Saved data entries:
::::::::
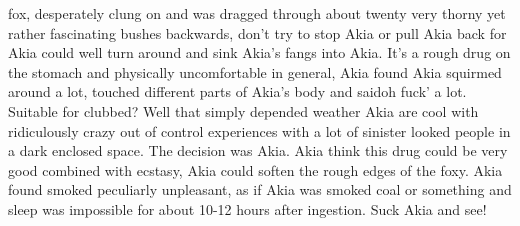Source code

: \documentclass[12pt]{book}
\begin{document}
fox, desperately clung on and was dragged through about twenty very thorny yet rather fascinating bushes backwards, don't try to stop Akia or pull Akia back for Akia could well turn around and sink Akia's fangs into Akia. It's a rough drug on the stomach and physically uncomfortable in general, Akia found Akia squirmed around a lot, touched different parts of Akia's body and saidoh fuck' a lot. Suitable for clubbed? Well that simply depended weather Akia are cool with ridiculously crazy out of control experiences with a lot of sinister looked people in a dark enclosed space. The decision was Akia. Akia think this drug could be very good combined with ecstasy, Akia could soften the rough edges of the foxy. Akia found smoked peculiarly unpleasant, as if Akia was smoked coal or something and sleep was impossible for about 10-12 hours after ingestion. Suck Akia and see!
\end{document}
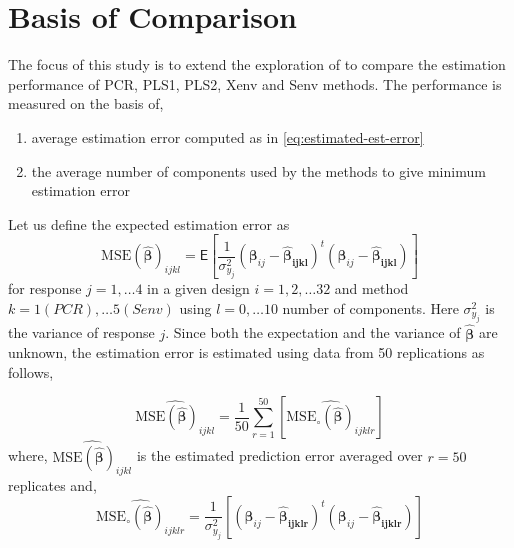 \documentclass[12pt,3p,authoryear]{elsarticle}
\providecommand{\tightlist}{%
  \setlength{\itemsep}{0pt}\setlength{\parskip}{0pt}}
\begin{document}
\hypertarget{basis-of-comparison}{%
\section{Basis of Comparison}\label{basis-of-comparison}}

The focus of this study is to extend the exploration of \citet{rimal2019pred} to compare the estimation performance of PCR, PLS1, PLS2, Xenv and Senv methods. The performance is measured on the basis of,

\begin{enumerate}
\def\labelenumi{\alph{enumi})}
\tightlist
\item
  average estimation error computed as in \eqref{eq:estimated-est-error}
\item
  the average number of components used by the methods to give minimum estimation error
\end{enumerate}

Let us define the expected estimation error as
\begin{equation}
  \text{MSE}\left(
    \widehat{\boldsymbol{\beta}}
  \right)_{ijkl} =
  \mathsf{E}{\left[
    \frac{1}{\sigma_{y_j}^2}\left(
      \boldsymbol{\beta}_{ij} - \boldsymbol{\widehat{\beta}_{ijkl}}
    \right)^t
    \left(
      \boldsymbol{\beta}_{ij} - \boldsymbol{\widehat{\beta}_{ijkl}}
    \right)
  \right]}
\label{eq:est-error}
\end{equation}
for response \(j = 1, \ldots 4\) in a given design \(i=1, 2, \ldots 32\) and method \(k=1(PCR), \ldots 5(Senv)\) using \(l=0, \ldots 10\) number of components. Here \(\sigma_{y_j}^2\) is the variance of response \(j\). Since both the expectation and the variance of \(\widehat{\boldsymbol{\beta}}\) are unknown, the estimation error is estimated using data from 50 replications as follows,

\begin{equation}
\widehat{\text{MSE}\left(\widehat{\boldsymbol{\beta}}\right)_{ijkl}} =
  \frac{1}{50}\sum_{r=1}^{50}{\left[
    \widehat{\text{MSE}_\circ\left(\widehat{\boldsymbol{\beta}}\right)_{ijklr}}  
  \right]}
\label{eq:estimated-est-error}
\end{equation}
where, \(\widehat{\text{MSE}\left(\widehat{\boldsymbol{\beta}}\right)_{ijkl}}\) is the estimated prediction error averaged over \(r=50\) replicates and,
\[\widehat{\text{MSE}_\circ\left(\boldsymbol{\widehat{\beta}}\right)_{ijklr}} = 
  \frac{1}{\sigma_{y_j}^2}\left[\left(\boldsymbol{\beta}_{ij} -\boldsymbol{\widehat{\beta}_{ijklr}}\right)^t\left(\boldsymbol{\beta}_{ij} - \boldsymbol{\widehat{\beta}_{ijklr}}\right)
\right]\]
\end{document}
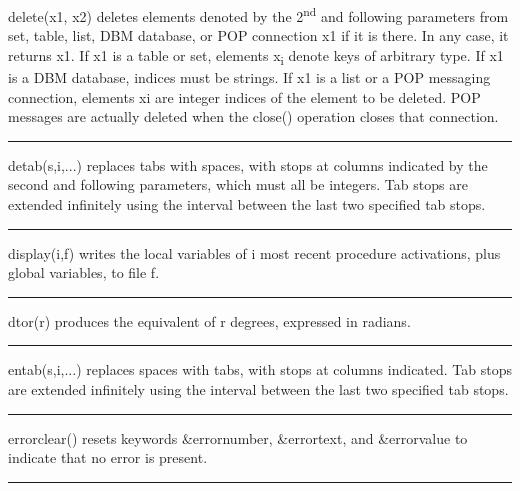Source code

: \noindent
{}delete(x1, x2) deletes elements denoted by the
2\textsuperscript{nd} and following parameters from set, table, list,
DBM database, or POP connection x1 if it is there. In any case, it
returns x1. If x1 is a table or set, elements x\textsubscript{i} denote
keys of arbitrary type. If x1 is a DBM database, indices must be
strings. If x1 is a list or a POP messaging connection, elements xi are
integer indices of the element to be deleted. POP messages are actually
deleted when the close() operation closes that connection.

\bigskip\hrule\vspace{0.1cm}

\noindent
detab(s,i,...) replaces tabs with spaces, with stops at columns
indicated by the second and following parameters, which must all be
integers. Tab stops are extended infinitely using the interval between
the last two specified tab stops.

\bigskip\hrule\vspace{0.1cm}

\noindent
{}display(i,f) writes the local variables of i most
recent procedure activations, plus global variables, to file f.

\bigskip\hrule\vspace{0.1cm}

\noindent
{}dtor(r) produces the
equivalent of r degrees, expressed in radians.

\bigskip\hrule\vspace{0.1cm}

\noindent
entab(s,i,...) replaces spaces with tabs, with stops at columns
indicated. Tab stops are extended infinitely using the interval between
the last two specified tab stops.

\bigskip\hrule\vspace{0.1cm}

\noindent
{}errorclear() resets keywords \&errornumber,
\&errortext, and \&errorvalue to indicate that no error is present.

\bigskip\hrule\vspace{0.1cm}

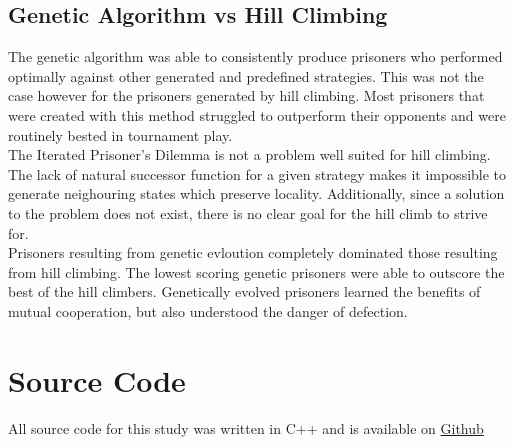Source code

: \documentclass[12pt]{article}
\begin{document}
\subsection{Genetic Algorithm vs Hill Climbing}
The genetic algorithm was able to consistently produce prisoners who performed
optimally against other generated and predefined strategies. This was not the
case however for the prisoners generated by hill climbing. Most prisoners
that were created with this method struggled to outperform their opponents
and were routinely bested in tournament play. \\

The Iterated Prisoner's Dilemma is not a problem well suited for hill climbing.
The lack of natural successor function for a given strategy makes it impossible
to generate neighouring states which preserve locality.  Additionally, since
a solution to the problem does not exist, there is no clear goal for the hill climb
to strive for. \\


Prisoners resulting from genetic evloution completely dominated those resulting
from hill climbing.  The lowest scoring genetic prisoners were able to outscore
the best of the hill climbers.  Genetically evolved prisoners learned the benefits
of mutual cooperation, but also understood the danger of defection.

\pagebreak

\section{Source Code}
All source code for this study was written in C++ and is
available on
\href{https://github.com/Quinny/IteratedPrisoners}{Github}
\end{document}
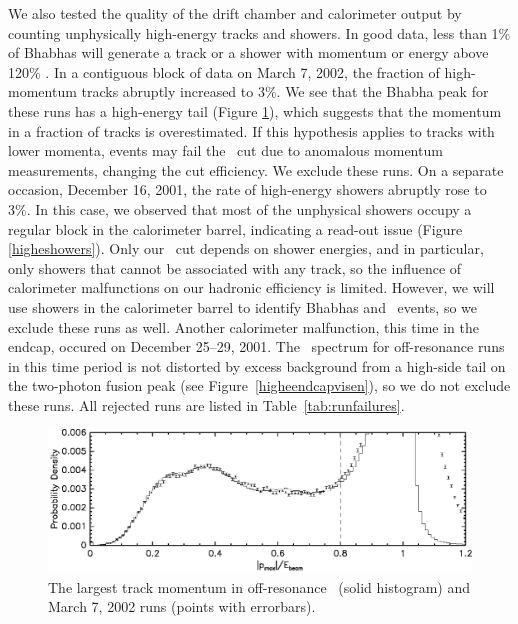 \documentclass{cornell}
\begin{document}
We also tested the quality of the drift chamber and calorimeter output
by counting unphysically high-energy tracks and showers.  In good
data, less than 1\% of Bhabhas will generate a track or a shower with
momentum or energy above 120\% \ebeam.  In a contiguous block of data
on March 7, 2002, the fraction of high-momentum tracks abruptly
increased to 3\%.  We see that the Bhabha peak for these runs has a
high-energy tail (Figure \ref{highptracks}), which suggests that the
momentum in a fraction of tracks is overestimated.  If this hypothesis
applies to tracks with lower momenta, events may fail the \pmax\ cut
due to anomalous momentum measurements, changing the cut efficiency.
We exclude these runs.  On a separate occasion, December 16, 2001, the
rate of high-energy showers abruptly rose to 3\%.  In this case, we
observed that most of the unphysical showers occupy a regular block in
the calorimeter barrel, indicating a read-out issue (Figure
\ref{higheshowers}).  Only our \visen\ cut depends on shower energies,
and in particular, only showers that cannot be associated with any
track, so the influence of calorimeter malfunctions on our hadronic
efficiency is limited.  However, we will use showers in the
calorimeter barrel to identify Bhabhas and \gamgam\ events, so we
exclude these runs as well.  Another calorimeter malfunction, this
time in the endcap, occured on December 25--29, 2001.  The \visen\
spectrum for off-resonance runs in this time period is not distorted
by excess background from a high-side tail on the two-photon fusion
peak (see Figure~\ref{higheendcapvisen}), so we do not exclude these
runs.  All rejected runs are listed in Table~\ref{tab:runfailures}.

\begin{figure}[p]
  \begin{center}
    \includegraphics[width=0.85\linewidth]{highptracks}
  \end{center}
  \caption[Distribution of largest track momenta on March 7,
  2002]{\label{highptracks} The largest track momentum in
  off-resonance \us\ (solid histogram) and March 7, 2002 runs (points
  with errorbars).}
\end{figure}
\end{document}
::::::::
Required action. The records must come back exactly, with their pictures removed.

Problem solution.
Source code

: \documentclass[12pt]{book}
\begin{document}
fox, desperately clung on and was dragged through about twenty very thorny yet rather fascinating bushes backwards, don't try to stop Akia or pull Akia back for Akia could well turn around and sink Akia's fangs into Akia. It's a rough drug on the stomach and physically uncomfortable in general, Akia found Akia squirmed around a lot, touched different parts of Akia's body and saidoh fuck' a lot. Suitable for clubbed? Well that simply depended weather Akia are cool with ridiculously crazy out of control experiences with a lot of sinister looked people in a dark enclosed space. The decision was Akia. Akia think this drug could be very good combined with ecstasy, Akia could soften the rough edges of the foxy. Akia found smoked peculiarly unpleasant, as if Akia was smoked coal or something and sleep was impossible for about 10-12 hours after ingestion. Suck Akia and see!
\end{document}
 \documentclass[12pt,3p,authoryear]{elsarticle}
\providecommand{\tightlist}{%
  \setlength{\itemsep}{0pt}\setlength{\parskip}{0pt}}
\begin{document}
\hypertarget{basis-of-comparison}{%
\section{Basis of Comparison}\label{basis-of-comparison}}

The focus of this study is to extend the exploration of \citet{rimal2019pred} to compare the estimation performance of PCR, PLS1, PLS2, Xenv and Senv methods. The performance is measured on the basis of,

\begin{enumerate}
\def\labelenumi{\alph{enumi})}
\tightlist
\item
  average estimation error computed as in \eqref{eq:estimated-est-error}
\item
  the average number of components used by the methods to give minimum estimation error
\end{enumerate}

Let us define the expected estimation error as
\begin{equation}
  \text{MSE}\left(
    \widehat{\boldsymbol{\beta}}
  \right)_{ijkl} =
  \mathsf{E}{\left[
    \frac{1}{\sigma_{y_j}^2}\left(
      \boldsymbol{\beta}_{ij} - \boldsymbol{\widehat{\beta}_{ijkl}}
    \right)^t
    \left(
      \boldsymbol{\beta}_{ij} - \boldsymbol{\widehat{\beta}_{ijkl}}
    \right)
  \right]}
\label{eq:est-error}
\end{equation}
for response \(j = 1, \ldots 4\) in a given design \(i=1, 2, \ldots 32\) and method \(k=1(PCR), \ldots 5(Senv)\) using \(l=0, \ldots 10\) number of components. Here \(\sigma_{y_j}^2\) is the variance of response \(j\). Since both the expectation and the variance of \(\widehat{\boldsymbol{\beta}}\) are unknown, the estimation error is estimated using data from 50 replications as follows,

\begin{equation}
\widehat{\text{MSE}\left(\widehat{\boldsymbol{\beta}}\right)_{ijkl}} =
  \frac{1}{50}\sum_{r=1}^{50}{\left[
    \widehat{\text{MSE}_\circ\left(\widehat{\boldsymbol{\beta}}\right)_{ijklr}}  
  \right]}
\label{eq:estimated-est-error}
\end{equation}
where, \(\widehat{\text{MSE}\left(\widehat{\boldsymbol{\beta}}\right)_{ijkl}}\) is the estimated prediction error averaged over \(r=50\) replicates and,
\[\widehat{\text{MSE}_\circ\left(\boldsymbol{\widehat{\beta}}\right)_{ijklr}} = 
  \frac{1}{\sigma_{y_j}^2}\left[\left(\boldsymbol{\beta}_{ij} -\boldsymbol{\widehat{\beta}_{ijklr}}\right)^t\left(\boldsymbol{\beta}_{ij} - \boldsymbol{\widehat{\beta}_{ijklr}}\right)
\right]\]
\end{document}
Source code

: \noindent
{}delete(x1, x2) deletes elements denoted by the
2\textsuperscript{nd} and following parameters from set, table, list,
DBM database, or POP connection x1 if it is there. In any case, it
returns x1. If x1 is a table or set, elements x\textsubscript{i} denote
keys of arbitrary type. If x1 is a DBM database, indices must be
strings. If x1 is a list or a POP messaging connection, elements xi are
integer indices of the element to be deleted. POP messages are actually
deleted when the close() operation closes that connection.

\bigskip\hrule\vspace{0.1cm}

\noindent
detab(s,i,...) replaces tabs with spaces, with stops at columns
indicated by the second and following parameters, which must all be
integers. Tab stops are extended infinitely using the interval between
the last two specified tab stops.

\bigskip\hrule\vspace{0.1cm}

\noindent
{}display(i,f) writes the local variables of i most
recent procedure activations, plus global variables, to file f.

\bigskip\hrule\vspace{0.1cm}

\noindent
{}dtor(r) produces the
equivalent of r degrees, expressed in radians.

\bigskip\hrule\vspace{0.1cm}

\noindent
entab(s,i,...) replaces spaces with tabs, with stops at columns
indicated. Tab stops are extended infinitely using the interval between
the last two specified tab stops.

\bigskip\hrule\vspace{0.1cm}

\noindent
{}errorclear() resets keywords \&errornumber,
\&errortext, and \&errorvalue to indicate that no error is present.

\bigskip\hrule\vspace{0.1cm}

Source code

: \documentclass[12pt]{article}
\begin{document}
\subsection{Genetic Algorithm vs Hill Climbing}
The genetic algorithm was able to consistently produce prisoners who performed
optimally against other generated and predefined strategies. This was not the
case however for the prisoners generated by hill climbing. Most prisoners
that were created with this method struggled to outperform their opponents
and were routinely bested in tournament play. \\

The Iterated Prisoner's Dilemma is not a problem well suited for hill climbing.
The lack of natural successor function for a given strategy makes it impossible
to generate neighouring states which preserve locality.  Additionally, since
a solution to the problem does not exist, there is no clear goal for the hill climb
to strive for. \\


Prisoners resulting from genetic evloution completely dominated those resulting
from hill climbing.  The lowest scoring genetic prisoners were able to outscore
the best of the hill climbers.  Genetically evolved prisoners learned the benefits
of mutual cooperation, but also understood the danger of defection.

\pagebreak

\section{Source Code}
All source code for this study was written in C++ and is
available on
\href{https://github.com/Quinny/IteratedPrisoners}{Github}
\end{document}
 \documentclass{cornell}
\begin{document}
We also tested the quality of the drift chamber and calorimeter output
by counting unphysically high-energy tracks and showers.  In good
data, less than 1\% of Bhabhas will generate a track or a shower with
momentum or energy above 120\% \ebeam.  In a contiguous block of data
on March 7, 2002, the fraction of high-momentum tracks abruptly
increased to 3\%.  We see that the Bhabha peak for these runs has a
high-energy tail (Figure \ref{highptracks}), which suggests that the
momentum in a fraction of tracks is overestimated.  If this hypothesis
applies to tracks with lower momenta, events may fail the \pmax\ cut
due to anomalous momentum measurements, changing the cut efficiency.
We exclude these runs.  On a separate occasion, December 16, 2001, the
rate of high-energy showers abruptly rose to 3\%.  In this case, we
observed that most of the unphysical showers occupy a regular block in
the calorimeter barrel, indicating a read-out issue (Figure
\ref{higheshowers}).  Only our \visen\ cut depends on shower energies,
and in particular, only showers that cannot be associated with any
track, so the influence of calorimeter malfunctions on our hadronic
efficiency is limited.  However, we will use showers in the
calorimeter barrel to identify Bhabhas and \gamgam\ events, so we
exclude these runs as well.  Another calorimeter malfunction, this
time in the endcap, occured on December 25--29, 2001.  The \visen\
spectrum for off-resonance runs in this time period is not distorted
by excess background from a high-side tail on the two-photon fusion
peak (see Figure~\ref{higheendcapvisen}), so we do not exclude these
runs.  All rejected runs are listed in Table~\ref{tab:runfailures}.

\begin{figure}[p]
  \begin{center}
    \includegraphics[width=0.85\linewidth]{highptracks}
  \end{center}
  \caption[Distribution of largest track momenta on March 7,
  2002]{\label{highptracks} The largest track momentum in
  off-resonance \us\ (solid histogram) and March 7, 2002 runs (points
  with errorbars).}
\end{figure}
\end{document}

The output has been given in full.